# Man from the Future?



## Jayaprakash Satyamurthy (Apr 26, 2004)

This is an interesting one. 

'Although there is debate over the exact date it started, on November 02, 2000, a person calling themselves Timetravel_0, and later John Titor, started posting on a public forum that he was a time traveler from the year 2036. 


One of the first things he did was post pictures of his time machine and its operations manual. As the weeks went by, more and more people began questioning him about why he was here, the physics of time travel and his thoughts about our time. He also posted on other forums including the old Art Bell site. In his posts John Titor entertained, angered, frightened and even belittled those who engaged him in conversation. 


On March 24, 2001, John Titor told us he would be leaving our time and returning to 2036. After that, he was never heard from again. Speculation and investigation about who John Titor was and why he was online continues to this day.' 

I failed to find anything specially convincing in the material collected on this site, but check it out: http://www.johntitor.com/


----------



## dwndrgn (Apr 26, 2004)

Well, being online, it is easy to be multiple people.  Dwndrgn could disappear very easily and if I signed on at all my old haunts under a new name - who's to know I haven't disappeared off of the face of the earth?  Very easily it could have been a specific ploy to sell a book.  Or just a prank that someone picked up on.  Or it could be true - but why?  Why would a time traveler do that type of thing?  What would be the purpose?  I don't buy it.


----------



## Jayaprakash Satyamurthy (Apr 26, 2004)

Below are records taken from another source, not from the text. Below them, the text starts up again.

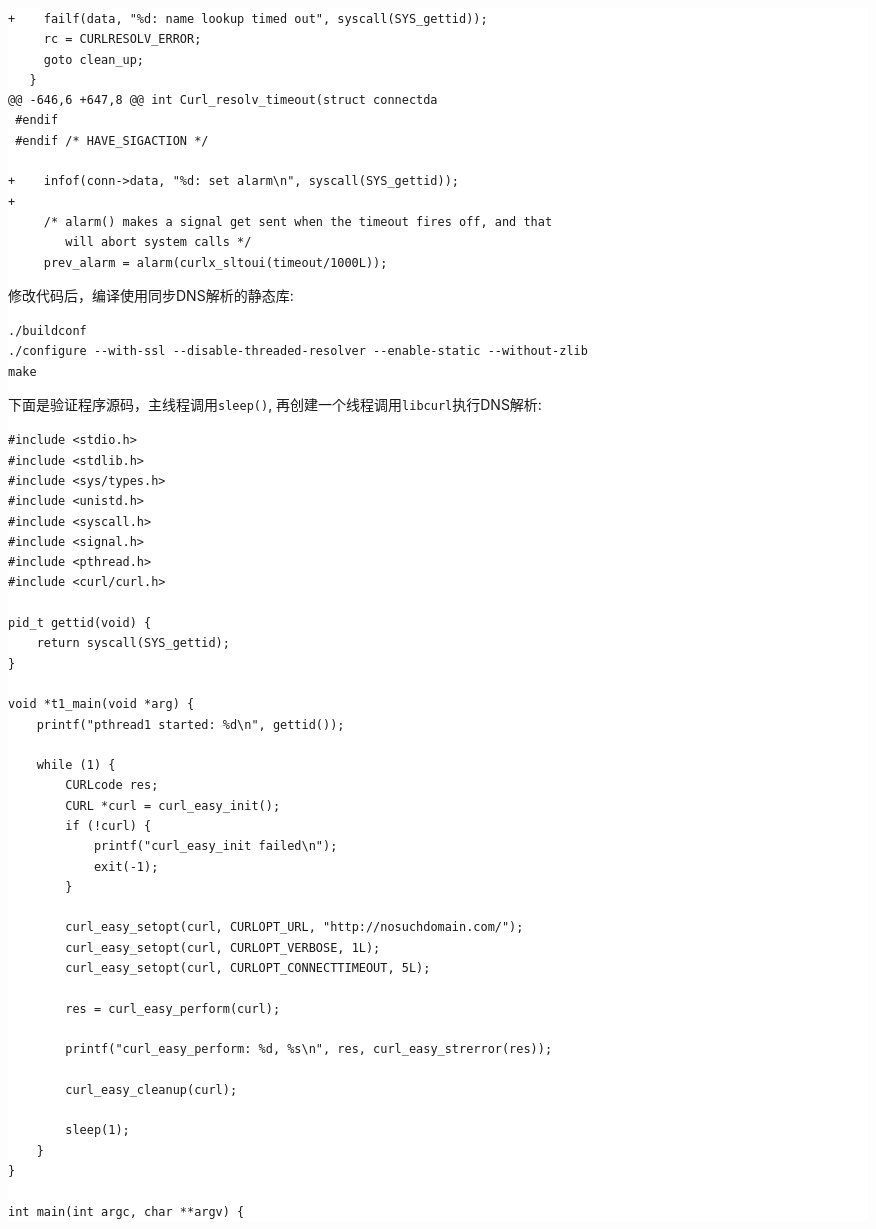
 ```text-plain
+    failf(data, "%d: name lookup timed out", syscall(SYS_gettid));
     rc = CURLRESOLV_ERROR;
     goto clean_up;
   }
@@ -646,6 +647,8 @@ int Curl_resolv_timeout(struct connectda
 #endif
 #endif /* HAVE_SIGACTION */

+    infof(conn->data, "%d: set alarm\n", syscall(SYS_gettid));
+
     /* alarm() makes a signal get sent when the timeout fires off, and that
        will abort system calls */
     prev_alarm = alarm(curlx_sltoui(timeout/1000L));
```

修改代码后，编译使用同步DNS解析的静态库:

```text-plain
./buildconf
./configure --with-ssl --disable-threaded-resolver --enable-static --without-zlib
make
```

下面是验证程序源码，主线程调用`sleep()`, 再创建一个线程调用`libcurl`执行DNS解析:

```text-plain
#include <stdio.h>
#include <stdlib.h>
#include <sys/types.h>
#include <unistd.h>
#include <syscall.h>
#include <signal.h>
#include <pthread.h>
#include <curl/curl.h>

pid_t gettid(void) {
    return syscall(SYS_gettid);
}

void *t1_main(void *arg) {
    printf("pthread1 started: %d\n", gettid());

    while (1) {
        CURLcode res;
        CURL *curl = curl_easy_init();
        if (!curl) {
            printf("curl_easy_init failed\n");
            exit(-1);
        }

        curl_easy_setopt(curl, CURLOPT_URL, "http://nosuchdomain.com/");
        curl_easy_setopt(curl, CURLOPT_VERBOSE, 1L);
        curl_easy_setopt(curl, CURLOPT_CONNECTTIMEOUT, 5L);

        res = curl_easy_perform(curl);

        printf("curl_easy_perform: %d, %s\n", res, curl_easy_strerror(res));

        curl_easy_cleanup(curl);

        sleep(1);
    }
}

int main(int argc, char **argv) {
```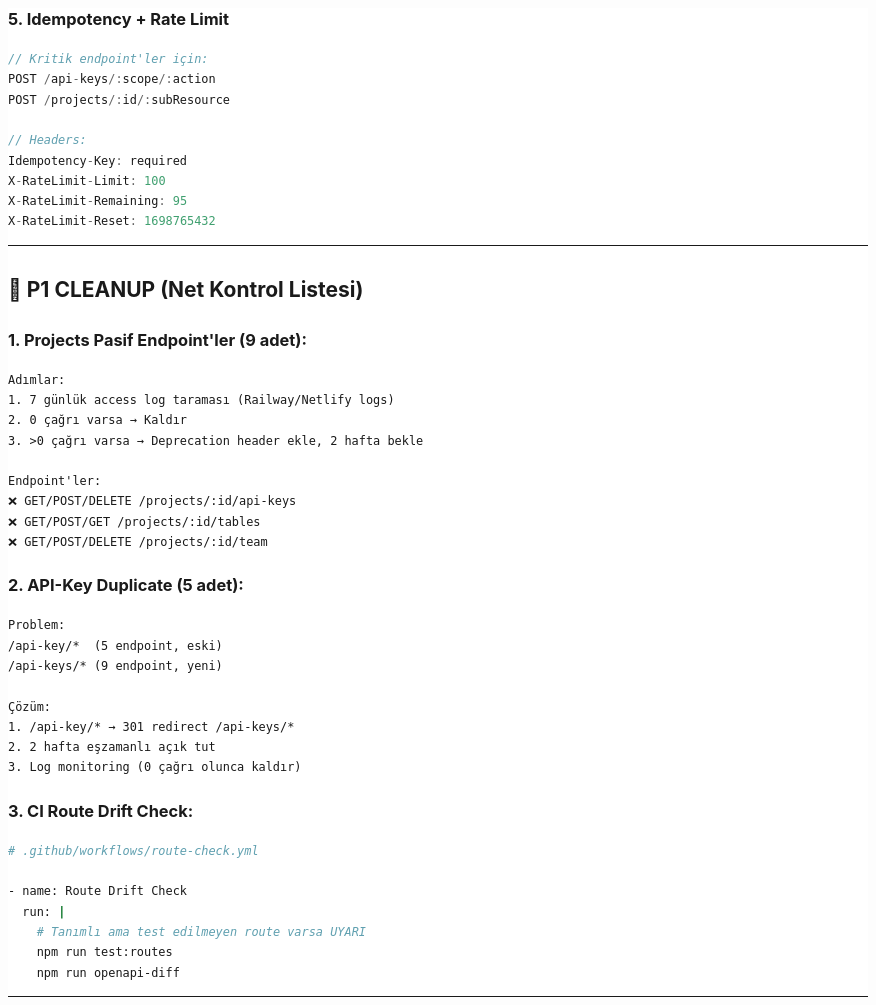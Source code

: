 ### **5. Idempotency + Rate Limit**
```javascript
// Kritik endpoint'ler için:
POST /api-keys/:scope/:action
POST /projects/:id/:subResource

// Headers:
Idempotency-Key: required
X-RateLimit-Limit: 100
X-RateLimit-Remaining: 95
X-RateLimit-Reset: 1698765432
```

---

## 🧭 P1 CLEANUP (Net Kontrol Listesi)

### **1. Projects Pasif Endpoint'ler (9 adet):**
```
Adımlar:
1. 7 günlük access log taraması (Railway/Netlify logs)
2. 0 çağrı varsa → Kaldır
3. >0 çağrı varsa → Deprecation header ekle, 2 hafta bekle

Endpoint'ler:
❌ GET/POST/DELETE /projects/:id/api-keys
❌ GET/POST/GET /projects/:id/tables
❌ GET/POST/DELETE /projects/:id/team
```

### **2. API-Key Duplicate (5 adet):**
```
Problem:
/api-key/*  (5 endpoint, eski)
/api-keys/* (9 endpoint, yeni)

Çözüm:
1. /api-key/* → 301 redirect /api-keys/*
2. 2 hafta eşzamanlı açık tut
3. Log monitoring (0 çağrı olunca kaldır)
```

### **3. CI Route Drift Check:**
```bash
# .github/workflows/route-check.yml

- name: Route Drift Check
  run: |
    # Tanımlı ama test edilmeyen route varsa UYARI
    npm run test:routes
    npm run openapi-diff
```

---
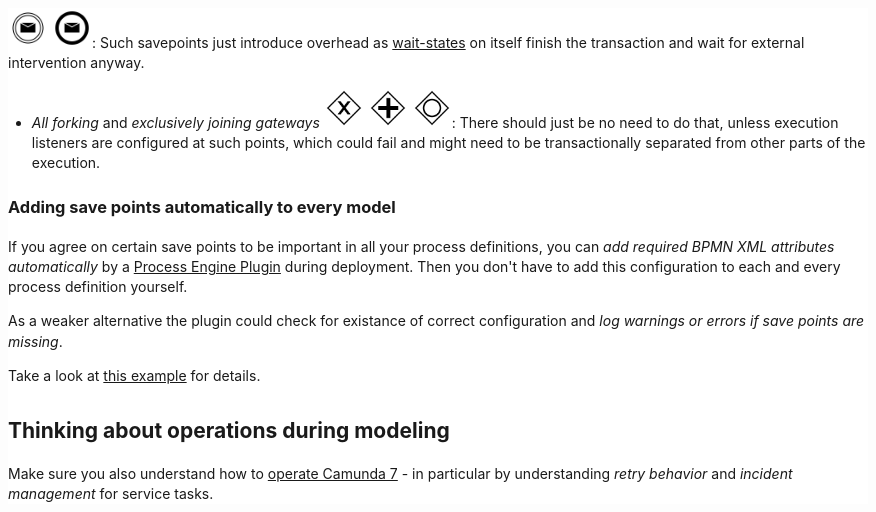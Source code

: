 <img src="/static/img/bpmn-elements/message-intermediate-send.svg" alt="Message Intermediate Event" width="40" /> <img src="/static/img/bpmn-elements/message-end.svg" alt="Message End Event" width="40" />: Such savepoints just introduce overhead as [wait-states](https://docs.camunda.org/manual/latest/user-guide/process-engine/transactions-in-processes/#wait-states) on itself finish the transaction and wait for external intervention anyway.

- _All forking_ and _exclusively joining gateways_ <img src="/static/img/bpmn-elements/gateway-exclusive.svg" alt="Exclusive Gateway" width="40" /> <img src="/static/img/bpmn-elements/gateway-parallel.svg" alt="Parallel Join" width="40" /> <img src="/static/img/bpmn-elements/gateway-inclusive.svg" alt="Inclusive Join" width="40" />: There should just be no need to do that, unless execution listeners are configured at such points, which could fail and might need to be transactionally separated from other parts of the execution.

### Adding save points automatically to every model

If you agree on certain save points to be important in all your process definitions, you can _add required BPMN XML attributes automatically_ by a [Process Engine Plugin](https://docs.camunda.org/manual/latest/user-guide/process-engine/process-engine-plugins/) during deployment. Then you don't have to add this configuration to each and every process definition yourself.

As a weaker alternative the plugin could check for existance of correct configuration and _log warnings or errors if save points are missing_.

Take a look at [this example](https://github.com/camunda/camunda-consulting/tree/master/snippets/engine-plugin-add-save-points) for details.

## Thinking about operations during modeling

Make sure you also understand how to [operate Camunda 7](../../operations/operating-camunda-c7) - in particular by understanding _retry behavior_ and _incident management_ for service tasks.
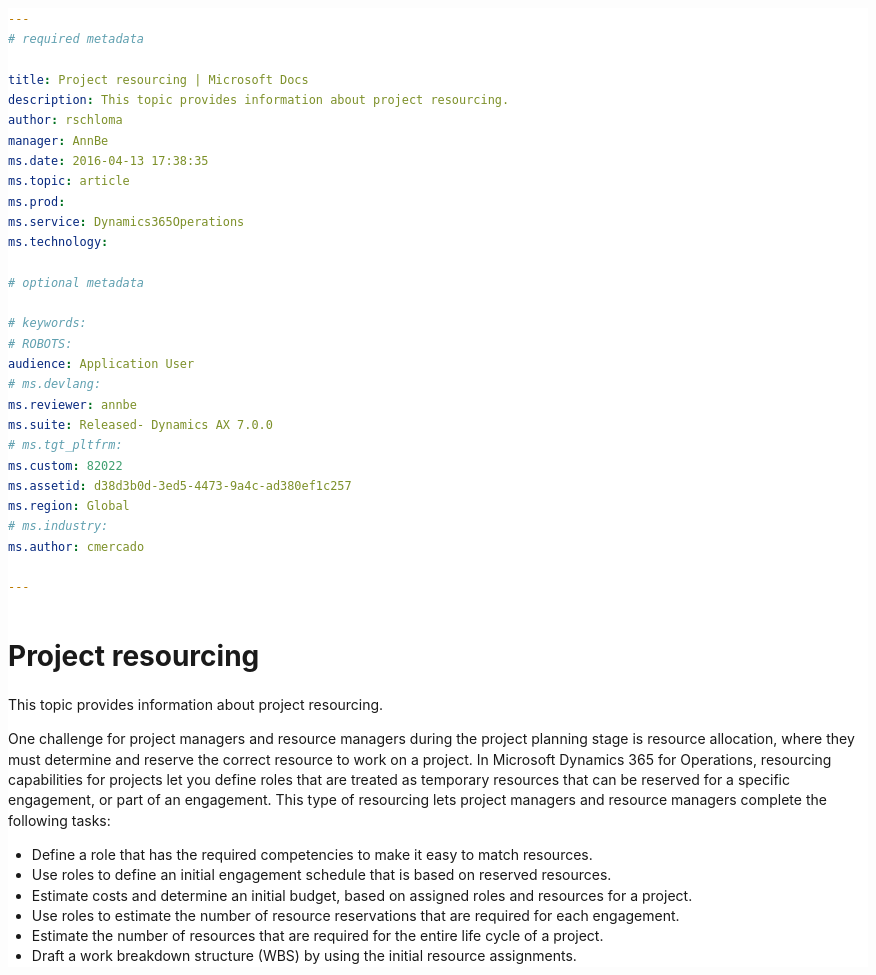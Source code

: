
 ```yaml
---
# required metadata

title: Project resourcing | Microsoft Docs
description: This topic provides information about project resourcing.
author: rschloma
manager: AnnBe
ms.date: 2016-04-13 17:38:35
ms.topic: article
ms.prod: 
ms.service: Dynamics365Operations
ms.technology: 

# optional metadata

# keywords: 
# ROBOTS: 
audience: Application User
# ms.devlang: 
ms.reviewer: annbe
ms.suite: Released- Dynamics AX 7.0.0
# ms.tgt_pltfrm: 
ms.custom: 82022
ms.assetid: d38d3b0d-3ed5-4473-9a4c-ad380ef1c257
ms.region: Global
# ms.industry: 
ms.author: cmercado

---
```


# Project resourcing

This topic provides information about project resourcing.

One challenge for project managers and resource managers during the project planning stage is resource allocation, where they must determine and reserve the correct resource to work on a project. In Microsoft Dynamics 365 for Operations, resourcing capabilities for projects let you define roles that are treated as temporary resources that can be reserved for a specific engagement, or part of an engagement. This type of resourcing lets project managers and resource managers complete the following tasks:

-   Define a role that has the required competencies to make it easy to match resources.
-   Use roles to define an initial engagement schedule that is based on reserved resources.
-   Estimate costs and determine an initial budget, based on assigned roles and resources for a project.
-   Use roles to estimate the number of resource reservations that are required for each engagement.
-   Estimate the number of resources that are required for the entire life cycle of a project.
-   Draft a work breakdown structure (WBS) by using the initial resource assignments.
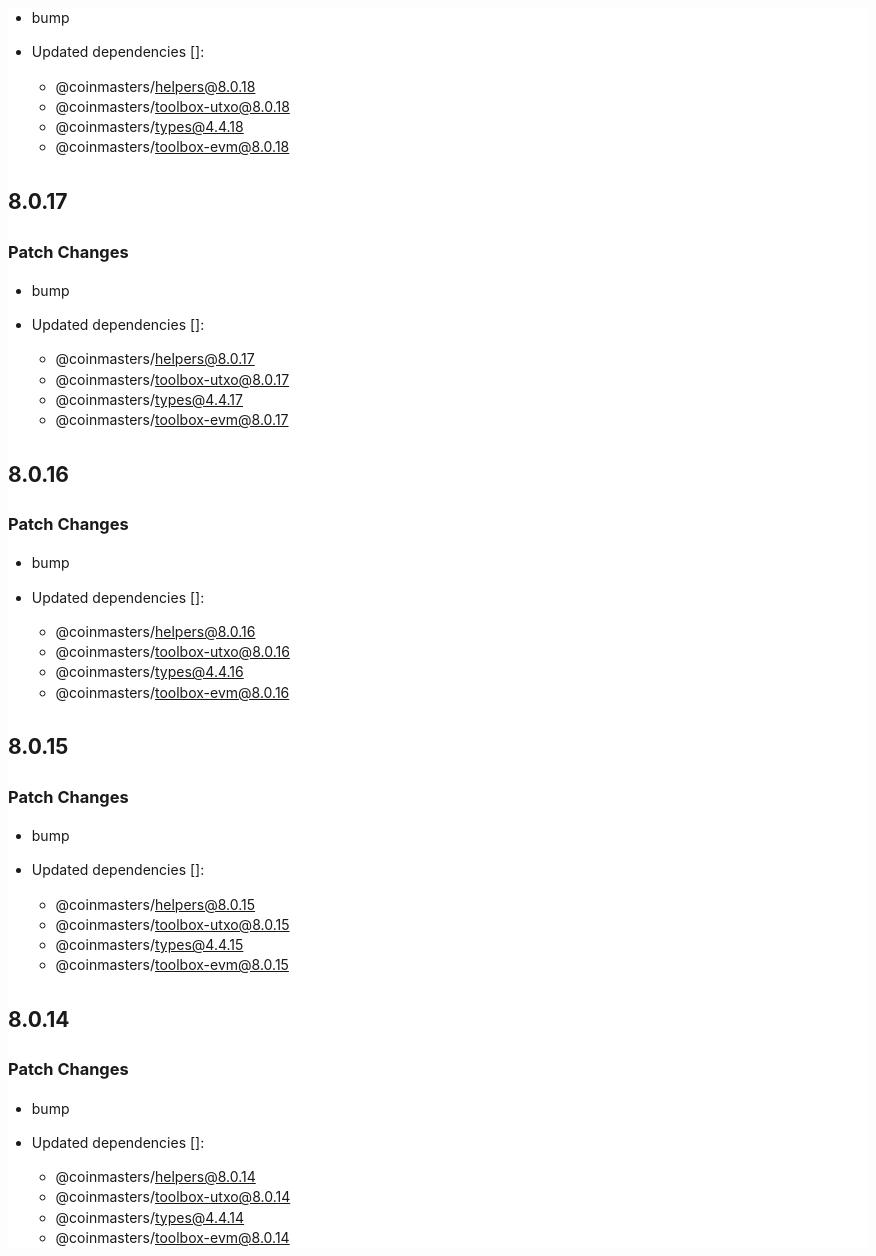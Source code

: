 - bump

- Updated dependencies []:
  - @coinmasters/helpers@8.0.18
  - @coinmasters/toolbox-utxo@8.0.18
  - @coinmasters/types@4.4.18
  - @coinmasters/toolbox-evm@8.0.18

## 8.0.17

### Patch Changes

- bump

- Updated dependencies []:
  - @coinmasters/helpers@8.0.17
  - @coinmasters/toolbox-utxo@8.0.17
  - @coinmasters/types@4.4.17
  - @coinmasters/toolbox-evm@8.0.17

## 8.0.16

### Patch Changes

- bump

- Updated dependencies []:
  - @coinmasters/helpers@8.0.16
  - @coinmasters/toolbox-utxo@8.0.16
  - @coinmasters/types@4.4.16
  - @coinmasters/toolbox-evm@8.0.16

## 8.0.15

### Patch Changes

- bump

- Updated dependencies []:
  - @coinmasters/helpers@8.0.15
  - @coinmasters/toolbox-utxo@8.0.15
  - @coinmasters/types@4.4.15
  - @coinmasters/toolbox-evm@8.0.15

## 8.0.14

### Patch Changes

- bump

- Updated dependencies []:
  - @coinmasters/helpers@8.0.14
  - @coinmasters/toolbox-utxo@8.0.14
  - @coinmasters/types@4.4.14
  - @coinmasters/toolbox-evm@8.0.14
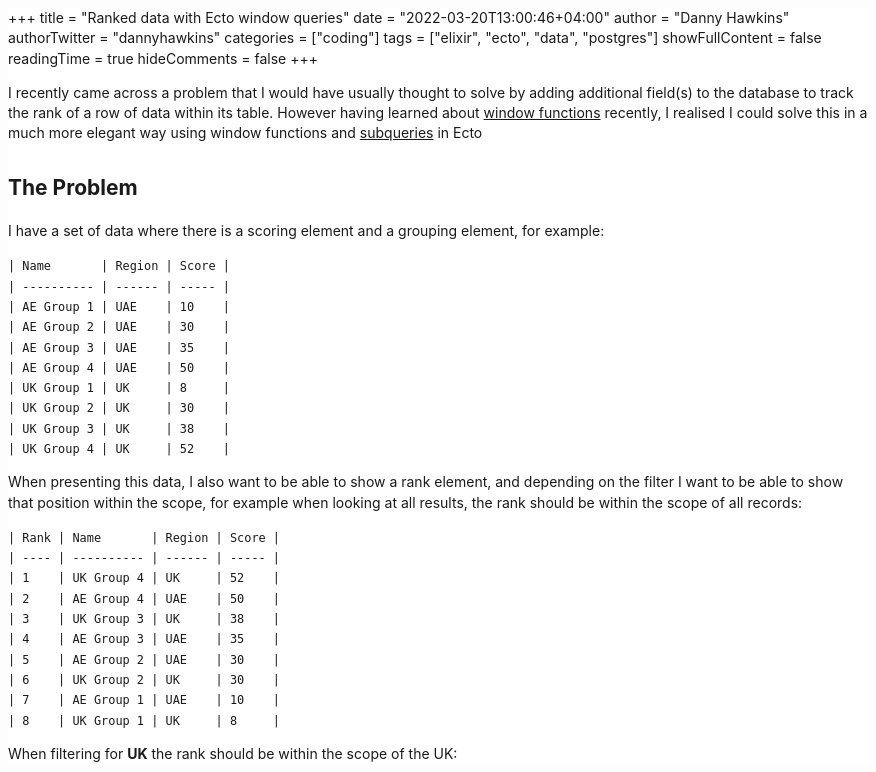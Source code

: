 +++
title = "Ranked data with Ecto window queries"
date = "2022-03-20T13:00:46+04:00"
author = "Danny Hawkins"
authorTwitter = "dannyhawkins"
categories = ["coding"]
tags = ["elixir", "ecto", "data", "postgres"]
showFullContent = false
readingTime = true
hideComments = false
+++

I recently came across a problem that I would have usually thought to solve by adding additional field(s) to the database to track the rank of a row of data within its table. However having learned about [window functions](https://hexdocs.pm/ecto/Ecto.Query.WindowAPI.html) recently, I realised I could solve this in a much more elegant way using window functions and [subqueries](https://hexdocs.pm/ecto/Ecto.SubQuery.html) in Ecto

## The Problem

I have a set of data where there is a scoring element and a grouping element, for example:

```csv
| Name       | Region | Score |
| ---------- | ------ | ----- |
| AE Group 1 | UAE    | 10    |
| AE Group 2 | UAE    | 30    |
| AE Group 3 | UAE    | 35    |
| AE Group 4 | UAE    | 50    |
| UK Group 1 | UK     | 8     |
| UK Group 2 | UK     | 30    |
| UK Group 3 | UK     | 38    |
| UK Group 4 | UK     | 52    |
```

When presenting this data, I also want to be able to show a rank element, and depending on the filter I want to be able to show that position within the scope, for example when looking at all results, the rank should be within the scope of all records:

```csv
| Rank | Name       | Region | Score |
| ---- | ---------- | ------ | ----- |
| 1    | UK Group 4 | UK     | 52    |
| 2    | AE Group 4 | UAE    | 50    |
| 3    | UK Group 3 | UK     | 38    |
| 4    | AE Group 3 | UAE    | 35    |
| 5    | AE Group 2 | UAE    | 30    |
| 6    | UK Group 2 | UK     | 30    |
| 7    | AE Group 1 | UAE    | 10    |
| 8    | UK Group 1 | UK     | 8     |
```

When filtering for **UK** the rank should be within the scope of the UK:
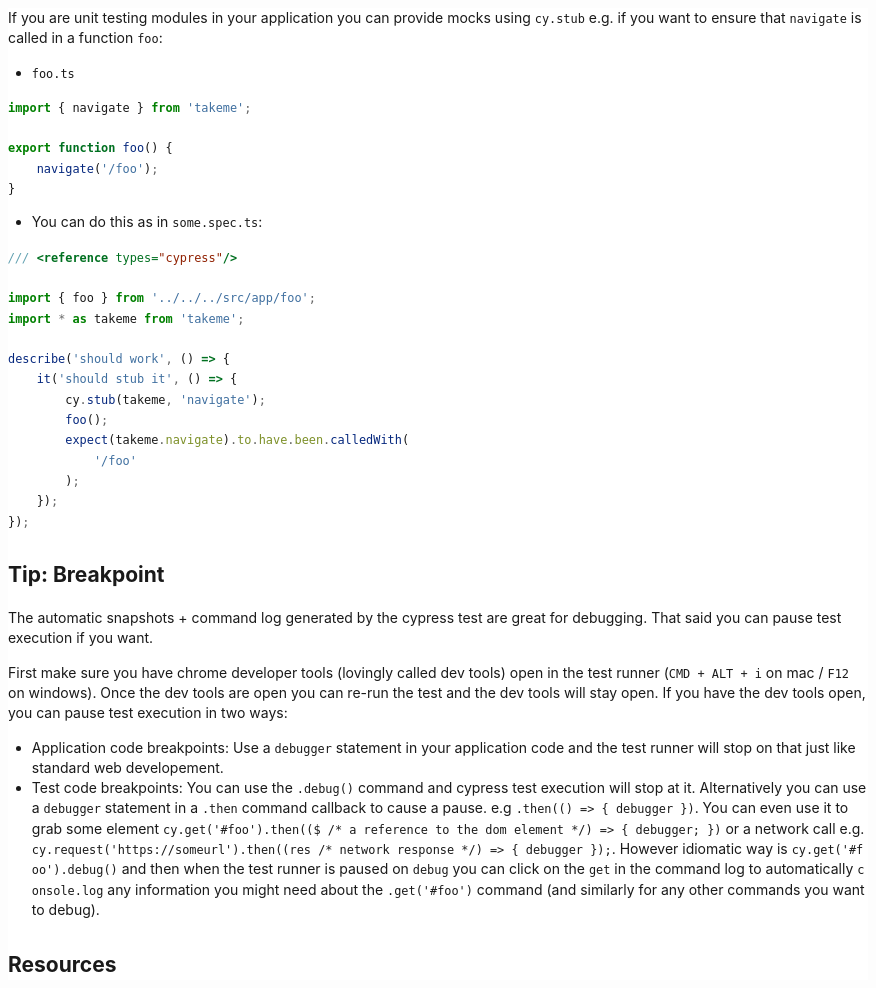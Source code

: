 If you are unit testing modules in your application you can provide mocks using `cy.stub` e.g. if you want to ensure that `navigate` is called in a function `foo`:

-   `foo.ts`

```ts
import { navigate } from 'takeme';

export function foo() {
    navigate('/foo');
}
```

-   You can do this as in `some.spec.ts`:

```ts
/// <reference types="cypress"/>

import { foo } from '../../../src/app/foo';
import * as takeme from 'takeme';

describe('should work', () => {
    it('should stub it', () => {
        cy.stub(takeme, 'navigate');
        foo();
        expect(takeme.navigate).to.have.been.calledWith(
            '/foo'
        );
    });
});
```

## Tip: Breakpoint

The automatic snapshots + command log generated by the cypress test are great for debugging. That said you can pause test execution if you want.

First make sure you have chrome developer tools (lovingly called dev tools) open in the test runner (`CMD + ALT + i` on mac / `F12` on windows). Once the dev tools are open you can re-run the test and the dev tools will stay open. If you have the dev tools open, you can pause test execution in two ways:

-   Application code breakpoints: Use a `debugger` statement in your application code and the test runner will stop on that just like standard web developement.
-   Test code breakpoints: You can use the `.debug()` command and cypress test execution will stop at it. Alternatively you can use a `debugger` statement in a `.then` command callback to cause a pause. e.g `.then(() => { debugger })`. You can even use it to grab some element `cy.get('#foo').then(($ /* a reference to the dom element */) => { debugger; })` or a network call e.g. `cy.request('https://someurl').then((res /* network response */) => { debugger });`. However idiomatic way is `cy.get('#foo').debug()` and then when the test runner is paused on `debug` you can click on the `get` in the command log to automatically `console.log` any information you might need about the `.get('#foo')` command (and similarly for any other commands you want to debug).

## Resources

I completely agree. I read through most of his mesages and nothing really convinced me very much. There were even contradictions, in that he first refused to answer questions about various events from his 'past' citing the argument that any of us for instance, wouldn't be able to remember exactly what the headlines were on a certain day in the 1980s, for instance. Later on, he posted that he was noticing little differences from our timeline and his own, small things like baseball results. It just seems that the two statements suggest he was making it up as he went along, dropping different hints at different points.


----------



## Brian G Turner (Apr 26, 2004)

Yep, I've seen enough trolls and general prats on messageboards - _especially_ in places like unmoderated Newsgroups, or MSN communities.

 I've met a lot of strange people claiming various things online - God, at least one Jesus Christ, the Center of the Universe - and various other flotsam from the realms of spirituality and religion.


----------



## Jayaprakash Satyamurthy (Apr 27, 2004)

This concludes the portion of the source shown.